Plain-text document sources
_ _ _

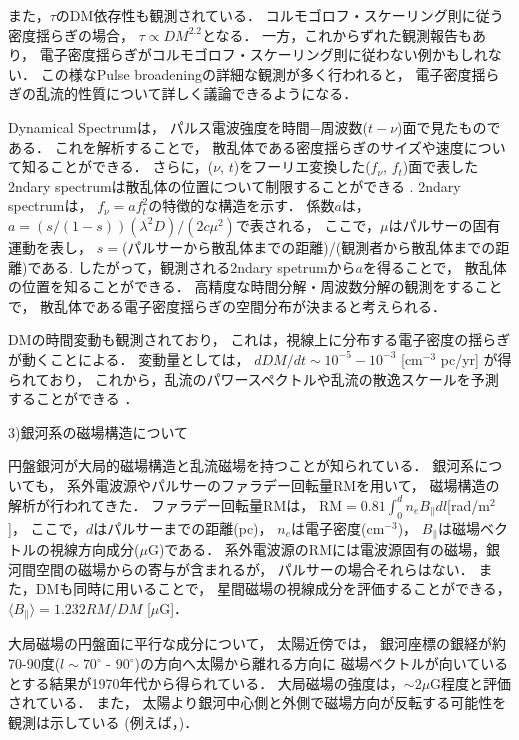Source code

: また，$\tau$のDM依存性も観測されている．
コルモゴロフ・スケーリング則に従う密度揺らぎの場合，
$\tau \propto DM^{2.2}$となる\cite{RNB1986}．
一方，これからずれた観測報告もあり，
電子密度揺らぎがコルモゴロフ・スケーリング則に従わない例かもしれない\cite{BHAT2004}．
この様なPulse broadeningの詳細な観測が多く行われると，
電子密度揺らぎの乱流的性質について詳しく議論できるようになる．

Dynamical Spectrumは，
パルス電波強度を時間$-$周波数($t-\nu$)面で見たものである．
これを解析することで，
散乱体である密度揺らぎのサイズや速度について知ることができる．
さらに，($\nu$, $t$)をフーリエ変換した($f_\nu$, $f_t$)面で表した
2ndary spectrumは散乱体の位置について制限することができる
\cite{ST2006}.
2ndary spectrumは，
$f_\nu = a f_t^2$の特徴的な構造を示す．
係数$a$は，$a=(s/(1-s))(\lambda^2 D)/(2 c \mu^2)$で表される，
ここで，$\mu$はパルサーの固有運動を表し，
$s=$(パルサーから散乱体までの距離)/(観測者から散乱体までの距離)である.
したがって，観測される2ndary spetrumから$a$を得ることで，
散乱体の位置を知ることができる．
高精度な時間分解・周波数分解の観測をすることで，
散乱体である電子密度揺らぎの空間分布が決まると考えられる．

DMの時間変動も観測されており，
これは，視線上に分布する電子密度の揺らぎが動くことによる．
変動量としては，
$dDM/dt \sim 10^{-5} - 10^{-3}$ [cm$^{-3}$ pc/yr]
が得られており，
これから，乱流のパワースペクトルや乱流の散逸スケールを予測することができる
\cite{YOU2007}．


3)銀河系の磁場構造について

円盤銀河が大局的磁場構造と乱流磁場を持つことが知られている．
銀河系についても，
系外電波源やパルサーのファラデー回転量RMを用いて，
磁場構造の解析が行われてきた．
ファラデー回転量RMは，
$ \textrm{RM} = 0.81 \int_0^d n_e B_\parallel dl$[rad/m$^2$]，
ここで，$d$はパルサーまでの距離(pc)，
$n_e$は電子密度(cm$^{-3}$)，
$B_\parallel$は磁場ベクトルの視線方向成分($\mu$G)である．
系外電波源のRMには電波源固有の磁場，銀河間空間の磁場からの寄与が含まれるが，
パルサーの場合それらはない．
また，DMも同時に用いることで，
星間磁場の視線成分を評価することができる，
$\langle B_\parallel \rangle = 1.232 RM/DM$ [$\mu$G]．

大局磁場の円盤面に平行な成分について，
太陽近傍では，
銀河座標の銀経が約70-90度($l \sim 70^\circ$ - $90^\circ$)の方向へ太陽から離れる方向に
磁場ベクトルが向いているとする結果が1970年代から得られている．
大局磁場の強度は，$\sim 2 \mu$G程度と評価されている．
また，
太陽より銀河中心側と外側で磁場方向が反転する可能性を観測は示している
(例えば，\cite{HAN2006})．

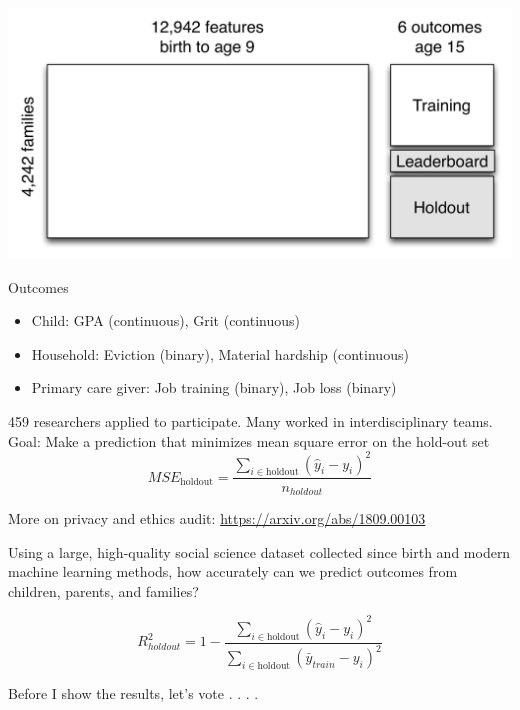 \documentclass{beamer}
\begin{document}
\begin{frame}

\begin{center}
\includegraphics[width=\textwidth]{figures/ffc_design_matrix_ml}
\end{center}

\end{frame}
\begin{frame}

Outcomes
\begin{itemize}
\item Child: GPA (continuous), Grit (continuous)
\item Household:  Eviction (binary), Material hardship (continuous)
\item Primary care giver: Job training (binary), Job loss (binary)
\end{itemize}

\end{frame}
\begin{frame}

459 researchers applied to participate. Many worked in interdisciplinary teams. Goal: Make a prediction that minimizes mean square error on the hold-out set
\begin{equation*}
MSE_{\text{holdout}} = \frac{\sum_{i \in \text{holdout}} (\hat{y}_i - y_i)^2}{n_{holdout}}
\end{equation*}

\vfill
More on privacy and ethics audit: \url{https://arxiv.org/abs/1809.00103}
\end{frame}
\begin{frame}

Using a large, high-quality social science dataset collected since birth and modern machine learning methods, how accurately can we predict outcomes from children, parents, and families?

\begin{equation*}
R^2_{holdout} = 1 - \frac{\sum_{i \in \text{holdout}} (\hat{y}_i - y_i)^2}{\sum_{i \in \text{holdout}} (\bar{y}_{train} - y_i)^2}
\end{equation*}

\pause 
\vfill

Before I show the results, let's vote . . . .

\end{frame}
\end{document}
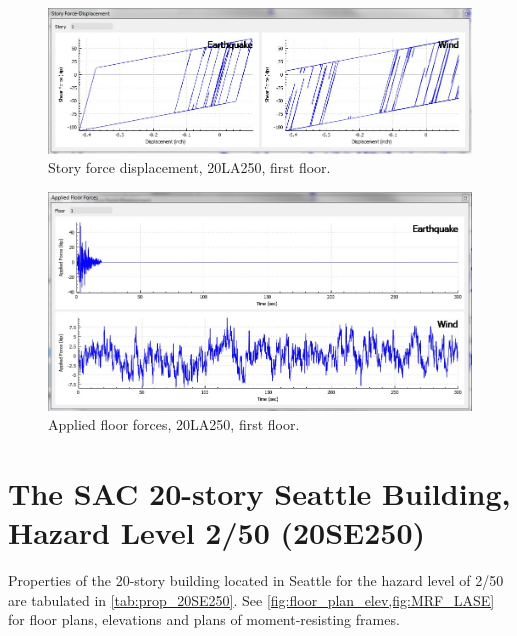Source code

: \documentclass{simcenterdocumentation}
\begin{document}
\begin{figure}[H]
	\centering \includegraphics[scale=0.35]{20LA250_sfd.jpg}
	\caption{Story force displacement, 20LA250, first floor.}
\end{figure}
\begin{figure}[H]
	\centering \includegraphics[scale=0.35]{20LA250_aff.jpg}
	\caption{Applied floor forces, 20LA250, first floor.}
\end{figure}





\section{The SAC 20-story Seattle Building, Hazard Level 2/50 (20SE250)}
Properties of the 20-story building located in Seattle for the hazard level of 2/50 are tabulated in \cref{tab:prop_20SE250}. See \cref{fig:floor_plan_elev,fig:MRF_LASE} for floor plans, elevations and plans of moment-resisting frames.
\end{document}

_ _ _

What is expected
The task calls for all lines in the entries that hold "scale".

The completed task
	\centering \includegraphics[scale=0.35]{20LA250_sfd.jpg}
	\centering \includegraphics[scale=0.35]{20LA250_aff.jpg}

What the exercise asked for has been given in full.